Женька сдалась и обняла, ставшее еще более родным, любимое тело.
— А ты знаешь, что у Лароша тоже красная полоса на горле? — спросила фехтовальщица.
— Не хочу слышать ни про какого Лароша! Пойдем лучше, сходим поплавать на Луару!
— Голыми!
— Конечно! Ночью там теплая вода. Хочешь?
— Хочу!
Бесшабашное ночное купание в опрокинутых в реку звездах, ласкание воды, рук и губ вернуло обоих к тому, что было понятно и не вызывало разночтений. Мягкие струи, омывающие нагие тела, были действительно теплыми, и только пальцы ног, опущенные в глубину, чувствовали холодные подводные течения.
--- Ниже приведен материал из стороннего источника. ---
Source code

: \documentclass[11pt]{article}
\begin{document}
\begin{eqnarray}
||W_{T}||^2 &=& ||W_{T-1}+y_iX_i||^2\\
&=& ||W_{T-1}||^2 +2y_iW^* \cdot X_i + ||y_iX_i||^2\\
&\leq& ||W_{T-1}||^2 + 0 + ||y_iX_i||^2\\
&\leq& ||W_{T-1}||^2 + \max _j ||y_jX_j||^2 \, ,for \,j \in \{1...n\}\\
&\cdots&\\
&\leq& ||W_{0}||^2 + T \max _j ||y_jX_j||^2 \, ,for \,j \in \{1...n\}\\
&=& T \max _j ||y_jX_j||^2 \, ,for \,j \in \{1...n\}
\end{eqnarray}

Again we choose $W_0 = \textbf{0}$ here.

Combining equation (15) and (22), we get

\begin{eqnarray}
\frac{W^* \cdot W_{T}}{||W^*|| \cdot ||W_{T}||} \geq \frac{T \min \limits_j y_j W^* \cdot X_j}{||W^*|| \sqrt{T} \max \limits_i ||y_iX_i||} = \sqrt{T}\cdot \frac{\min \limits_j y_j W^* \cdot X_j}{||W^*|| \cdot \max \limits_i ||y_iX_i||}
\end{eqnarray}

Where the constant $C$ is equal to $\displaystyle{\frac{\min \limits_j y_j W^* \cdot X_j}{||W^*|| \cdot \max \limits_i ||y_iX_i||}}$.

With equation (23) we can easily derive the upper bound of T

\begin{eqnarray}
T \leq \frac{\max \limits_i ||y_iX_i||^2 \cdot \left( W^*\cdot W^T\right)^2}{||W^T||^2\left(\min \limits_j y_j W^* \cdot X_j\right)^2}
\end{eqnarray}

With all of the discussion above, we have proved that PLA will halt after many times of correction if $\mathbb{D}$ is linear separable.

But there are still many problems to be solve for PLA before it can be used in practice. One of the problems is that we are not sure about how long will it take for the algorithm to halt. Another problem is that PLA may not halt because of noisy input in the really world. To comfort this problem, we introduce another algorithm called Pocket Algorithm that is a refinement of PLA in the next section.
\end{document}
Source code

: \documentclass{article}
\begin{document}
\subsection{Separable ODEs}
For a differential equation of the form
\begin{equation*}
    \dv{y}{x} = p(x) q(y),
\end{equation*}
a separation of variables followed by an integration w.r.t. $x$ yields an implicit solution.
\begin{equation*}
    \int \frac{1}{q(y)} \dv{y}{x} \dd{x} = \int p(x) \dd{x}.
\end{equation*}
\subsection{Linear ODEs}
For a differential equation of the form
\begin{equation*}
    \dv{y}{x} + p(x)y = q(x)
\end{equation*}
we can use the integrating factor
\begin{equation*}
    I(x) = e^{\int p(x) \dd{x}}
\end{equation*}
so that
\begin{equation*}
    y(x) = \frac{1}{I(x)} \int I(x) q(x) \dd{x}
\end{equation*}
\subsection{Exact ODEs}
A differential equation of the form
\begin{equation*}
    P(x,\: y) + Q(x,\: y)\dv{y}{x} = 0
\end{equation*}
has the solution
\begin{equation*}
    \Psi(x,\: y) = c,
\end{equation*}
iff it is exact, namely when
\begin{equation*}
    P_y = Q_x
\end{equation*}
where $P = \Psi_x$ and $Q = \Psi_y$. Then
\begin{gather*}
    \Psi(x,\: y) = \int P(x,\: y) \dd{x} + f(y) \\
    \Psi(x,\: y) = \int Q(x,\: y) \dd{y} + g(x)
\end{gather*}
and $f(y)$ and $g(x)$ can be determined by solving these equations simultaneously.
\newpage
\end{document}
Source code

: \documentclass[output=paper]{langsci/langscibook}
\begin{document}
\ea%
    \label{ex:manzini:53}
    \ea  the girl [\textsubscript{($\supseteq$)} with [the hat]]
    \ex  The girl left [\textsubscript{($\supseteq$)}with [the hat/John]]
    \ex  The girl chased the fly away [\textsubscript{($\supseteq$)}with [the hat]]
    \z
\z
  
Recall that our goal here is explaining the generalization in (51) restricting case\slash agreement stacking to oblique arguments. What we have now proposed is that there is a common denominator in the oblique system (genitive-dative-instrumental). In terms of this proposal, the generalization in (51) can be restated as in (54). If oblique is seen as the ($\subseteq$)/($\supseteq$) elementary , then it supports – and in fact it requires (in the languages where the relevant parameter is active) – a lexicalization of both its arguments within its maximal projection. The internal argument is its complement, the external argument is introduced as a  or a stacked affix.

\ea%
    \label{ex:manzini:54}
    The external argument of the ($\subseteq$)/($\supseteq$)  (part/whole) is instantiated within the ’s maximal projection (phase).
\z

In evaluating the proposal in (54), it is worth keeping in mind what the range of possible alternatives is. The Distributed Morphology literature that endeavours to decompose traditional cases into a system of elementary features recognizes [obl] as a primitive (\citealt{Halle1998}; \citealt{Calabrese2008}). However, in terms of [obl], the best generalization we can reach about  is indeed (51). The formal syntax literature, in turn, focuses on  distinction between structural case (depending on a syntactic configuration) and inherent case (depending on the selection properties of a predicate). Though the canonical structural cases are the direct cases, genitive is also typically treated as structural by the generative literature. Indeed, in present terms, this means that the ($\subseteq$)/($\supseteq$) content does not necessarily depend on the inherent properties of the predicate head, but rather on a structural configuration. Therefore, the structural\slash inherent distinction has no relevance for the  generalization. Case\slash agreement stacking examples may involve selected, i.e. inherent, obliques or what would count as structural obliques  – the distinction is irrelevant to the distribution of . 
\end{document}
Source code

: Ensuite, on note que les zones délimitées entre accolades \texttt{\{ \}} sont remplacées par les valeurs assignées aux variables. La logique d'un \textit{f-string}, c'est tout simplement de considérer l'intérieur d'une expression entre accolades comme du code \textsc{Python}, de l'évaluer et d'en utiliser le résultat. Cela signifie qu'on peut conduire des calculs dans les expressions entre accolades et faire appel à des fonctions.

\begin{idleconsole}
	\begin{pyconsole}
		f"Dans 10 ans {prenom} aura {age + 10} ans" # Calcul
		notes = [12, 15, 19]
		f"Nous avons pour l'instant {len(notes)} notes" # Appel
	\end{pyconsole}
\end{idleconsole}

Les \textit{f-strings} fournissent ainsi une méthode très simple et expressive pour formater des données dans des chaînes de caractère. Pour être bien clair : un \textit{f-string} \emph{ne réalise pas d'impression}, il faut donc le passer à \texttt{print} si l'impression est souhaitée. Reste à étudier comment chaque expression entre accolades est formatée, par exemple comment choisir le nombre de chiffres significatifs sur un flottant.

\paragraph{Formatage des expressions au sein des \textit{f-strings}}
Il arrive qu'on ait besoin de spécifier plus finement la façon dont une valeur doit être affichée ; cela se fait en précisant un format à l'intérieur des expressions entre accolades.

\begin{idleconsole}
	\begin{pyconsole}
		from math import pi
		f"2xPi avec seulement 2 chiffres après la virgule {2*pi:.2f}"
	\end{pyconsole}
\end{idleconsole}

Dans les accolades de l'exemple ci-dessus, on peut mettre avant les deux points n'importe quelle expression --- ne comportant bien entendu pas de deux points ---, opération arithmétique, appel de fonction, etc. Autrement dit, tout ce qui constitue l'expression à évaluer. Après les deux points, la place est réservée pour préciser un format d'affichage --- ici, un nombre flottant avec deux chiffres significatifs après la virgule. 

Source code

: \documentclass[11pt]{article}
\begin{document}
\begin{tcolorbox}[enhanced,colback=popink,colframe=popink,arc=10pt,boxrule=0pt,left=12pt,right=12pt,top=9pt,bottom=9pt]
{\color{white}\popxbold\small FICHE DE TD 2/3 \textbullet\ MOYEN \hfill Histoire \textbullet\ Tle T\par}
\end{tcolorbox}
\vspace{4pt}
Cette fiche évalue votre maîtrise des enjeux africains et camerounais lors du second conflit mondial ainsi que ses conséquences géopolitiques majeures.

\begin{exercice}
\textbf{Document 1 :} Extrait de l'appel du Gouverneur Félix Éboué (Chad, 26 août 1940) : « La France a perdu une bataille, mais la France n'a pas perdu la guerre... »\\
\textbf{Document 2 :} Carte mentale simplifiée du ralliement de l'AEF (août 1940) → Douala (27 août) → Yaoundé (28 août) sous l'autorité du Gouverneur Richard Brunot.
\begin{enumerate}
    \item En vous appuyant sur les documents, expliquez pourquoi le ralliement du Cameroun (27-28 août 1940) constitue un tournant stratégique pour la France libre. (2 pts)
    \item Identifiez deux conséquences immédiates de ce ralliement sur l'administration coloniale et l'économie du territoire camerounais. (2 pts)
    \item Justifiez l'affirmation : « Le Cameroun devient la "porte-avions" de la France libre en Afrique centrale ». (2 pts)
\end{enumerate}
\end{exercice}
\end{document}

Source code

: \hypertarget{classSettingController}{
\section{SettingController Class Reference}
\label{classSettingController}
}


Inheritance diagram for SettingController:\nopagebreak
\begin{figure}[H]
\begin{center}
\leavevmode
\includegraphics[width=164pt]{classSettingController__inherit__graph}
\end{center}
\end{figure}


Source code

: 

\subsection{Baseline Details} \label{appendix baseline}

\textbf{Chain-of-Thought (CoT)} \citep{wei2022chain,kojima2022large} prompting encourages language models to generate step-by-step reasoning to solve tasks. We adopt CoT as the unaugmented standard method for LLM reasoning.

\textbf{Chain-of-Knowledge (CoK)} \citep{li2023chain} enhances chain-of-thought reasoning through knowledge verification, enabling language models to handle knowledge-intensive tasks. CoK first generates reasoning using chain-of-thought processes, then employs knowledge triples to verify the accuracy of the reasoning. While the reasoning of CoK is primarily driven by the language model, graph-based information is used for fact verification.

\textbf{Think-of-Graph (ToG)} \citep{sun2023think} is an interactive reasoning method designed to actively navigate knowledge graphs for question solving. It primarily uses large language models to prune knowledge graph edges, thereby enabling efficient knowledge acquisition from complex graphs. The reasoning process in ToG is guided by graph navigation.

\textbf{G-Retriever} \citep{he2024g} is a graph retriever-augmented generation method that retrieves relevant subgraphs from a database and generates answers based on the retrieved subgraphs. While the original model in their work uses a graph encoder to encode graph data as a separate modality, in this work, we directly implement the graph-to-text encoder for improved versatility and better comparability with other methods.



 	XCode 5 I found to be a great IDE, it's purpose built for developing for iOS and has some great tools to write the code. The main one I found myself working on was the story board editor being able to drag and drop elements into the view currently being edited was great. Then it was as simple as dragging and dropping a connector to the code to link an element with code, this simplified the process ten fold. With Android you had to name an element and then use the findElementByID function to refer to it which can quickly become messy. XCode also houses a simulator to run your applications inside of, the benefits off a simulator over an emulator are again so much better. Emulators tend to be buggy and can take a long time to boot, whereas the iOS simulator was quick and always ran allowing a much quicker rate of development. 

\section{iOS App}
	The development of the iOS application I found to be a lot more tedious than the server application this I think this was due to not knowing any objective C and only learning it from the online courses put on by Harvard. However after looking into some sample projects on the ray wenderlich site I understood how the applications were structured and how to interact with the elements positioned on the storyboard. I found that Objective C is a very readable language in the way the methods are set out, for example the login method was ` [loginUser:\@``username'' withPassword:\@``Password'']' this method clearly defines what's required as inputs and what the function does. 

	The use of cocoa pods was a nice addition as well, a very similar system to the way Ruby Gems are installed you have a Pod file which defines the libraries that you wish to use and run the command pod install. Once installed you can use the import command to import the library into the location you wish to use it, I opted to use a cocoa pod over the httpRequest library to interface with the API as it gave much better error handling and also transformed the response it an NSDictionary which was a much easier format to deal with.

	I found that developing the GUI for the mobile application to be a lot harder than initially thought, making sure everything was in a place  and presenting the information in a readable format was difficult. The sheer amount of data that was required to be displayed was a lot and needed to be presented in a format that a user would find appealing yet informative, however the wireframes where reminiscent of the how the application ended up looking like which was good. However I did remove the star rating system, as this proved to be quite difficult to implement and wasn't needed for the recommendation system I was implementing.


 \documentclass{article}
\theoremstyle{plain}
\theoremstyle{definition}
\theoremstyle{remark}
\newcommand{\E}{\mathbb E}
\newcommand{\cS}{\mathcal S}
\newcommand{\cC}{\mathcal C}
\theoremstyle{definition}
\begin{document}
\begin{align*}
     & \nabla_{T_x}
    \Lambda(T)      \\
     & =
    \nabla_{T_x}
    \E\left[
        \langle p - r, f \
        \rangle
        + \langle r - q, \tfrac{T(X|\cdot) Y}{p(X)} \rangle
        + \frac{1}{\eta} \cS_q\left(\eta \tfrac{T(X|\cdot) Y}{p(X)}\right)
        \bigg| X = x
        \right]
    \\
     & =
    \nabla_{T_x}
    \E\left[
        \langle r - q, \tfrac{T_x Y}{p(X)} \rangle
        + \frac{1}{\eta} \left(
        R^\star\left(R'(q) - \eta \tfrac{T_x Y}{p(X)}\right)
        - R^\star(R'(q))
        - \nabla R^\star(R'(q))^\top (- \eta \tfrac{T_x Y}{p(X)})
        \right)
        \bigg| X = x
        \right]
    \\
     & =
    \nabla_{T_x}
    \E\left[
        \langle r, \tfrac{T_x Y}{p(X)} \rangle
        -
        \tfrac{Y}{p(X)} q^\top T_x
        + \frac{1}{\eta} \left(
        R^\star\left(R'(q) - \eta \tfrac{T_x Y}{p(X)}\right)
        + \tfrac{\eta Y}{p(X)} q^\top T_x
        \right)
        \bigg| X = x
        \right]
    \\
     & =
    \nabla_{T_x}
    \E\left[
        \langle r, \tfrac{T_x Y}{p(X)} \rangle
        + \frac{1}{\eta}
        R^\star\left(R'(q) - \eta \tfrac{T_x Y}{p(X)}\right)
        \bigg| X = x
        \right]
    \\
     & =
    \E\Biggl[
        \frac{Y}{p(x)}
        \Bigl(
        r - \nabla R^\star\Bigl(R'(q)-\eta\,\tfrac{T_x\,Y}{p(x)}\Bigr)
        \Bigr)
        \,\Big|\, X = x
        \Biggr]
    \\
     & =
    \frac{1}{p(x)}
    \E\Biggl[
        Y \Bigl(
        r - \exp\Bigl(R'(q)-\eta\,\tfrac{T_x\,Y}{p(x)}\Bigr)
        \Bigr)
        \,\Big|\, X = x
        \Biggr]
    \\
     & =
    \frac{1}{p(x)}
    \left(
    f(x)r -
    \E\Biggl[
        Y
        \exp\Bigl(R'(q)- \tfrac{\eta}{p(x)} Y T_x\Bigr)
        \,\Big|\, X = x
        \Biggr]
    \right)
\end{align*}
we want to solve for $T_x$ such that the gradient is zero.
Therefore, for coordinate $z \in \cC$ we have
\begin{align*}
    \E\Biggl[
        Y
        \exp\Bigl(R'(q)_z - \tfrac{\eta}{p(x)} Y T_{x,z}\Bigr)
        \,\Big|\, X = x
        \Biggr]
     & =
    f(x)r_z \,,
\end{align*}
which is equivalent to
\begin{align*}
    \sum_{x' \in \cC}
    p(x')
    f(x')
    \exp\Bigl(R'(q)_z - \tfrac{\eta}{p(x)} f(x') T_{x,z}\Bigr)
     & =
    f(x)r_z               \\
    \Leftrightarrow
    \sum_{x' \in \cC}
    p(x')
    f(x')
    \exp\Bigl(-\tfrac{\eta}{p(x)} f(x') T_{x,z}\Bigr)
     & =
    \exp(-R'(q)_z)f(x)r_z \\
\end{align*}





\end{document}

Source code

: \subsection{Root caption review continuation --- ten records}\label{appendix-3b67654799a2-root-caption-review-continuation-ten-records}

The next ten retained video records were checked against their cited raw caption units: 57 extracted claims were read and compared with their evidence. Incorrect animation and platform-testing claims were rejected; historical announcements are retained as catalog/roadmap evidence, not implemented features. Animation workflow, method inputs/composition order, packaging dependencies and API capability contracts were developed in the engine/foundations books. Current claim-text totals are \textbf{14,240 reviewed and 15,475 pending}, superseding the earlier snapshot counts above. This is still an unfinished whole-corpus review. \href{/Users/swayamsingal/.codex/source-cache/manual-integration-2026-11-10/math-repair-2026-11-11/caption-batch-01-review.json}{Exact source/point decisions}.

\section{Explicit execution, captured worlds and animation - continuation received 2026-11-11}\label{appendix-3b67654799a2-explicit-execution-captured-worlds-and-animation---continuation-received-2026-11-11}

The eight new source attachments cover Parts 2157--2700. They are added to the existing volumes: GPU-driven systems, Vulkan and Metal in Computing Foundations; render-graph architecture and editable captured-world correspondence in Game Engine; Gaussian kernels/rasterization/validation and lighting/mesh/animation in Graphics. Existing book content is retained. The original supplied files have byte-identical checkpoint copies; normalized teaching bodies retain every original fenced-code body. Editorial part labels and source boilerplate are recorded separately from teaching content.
В воскресенье Женька каталась с Эдмоном на лошадях. У него была небольшая конюшня, и фехтовальщица даже не удивилась, встретившись там с «Гиборто». Она уже привыкла к этим встречам с лицами из оконченного сюжета, однако скоро одна из них не только оказалась неприятной, но даже невольно возбудила ее фехтовальное настроение. На очередной конной прогулке навстречу Монрею и Женьке выехала другая пара на таких же ухоженных лошадях. Это был подтянутый молодой мужчина с прозрачными голубыми глазами и его спутница в охотничьем костюме — подстриженная под каре жгучая брюнетка, голову которой Женька в последний раз видела на полке у Сивиллы.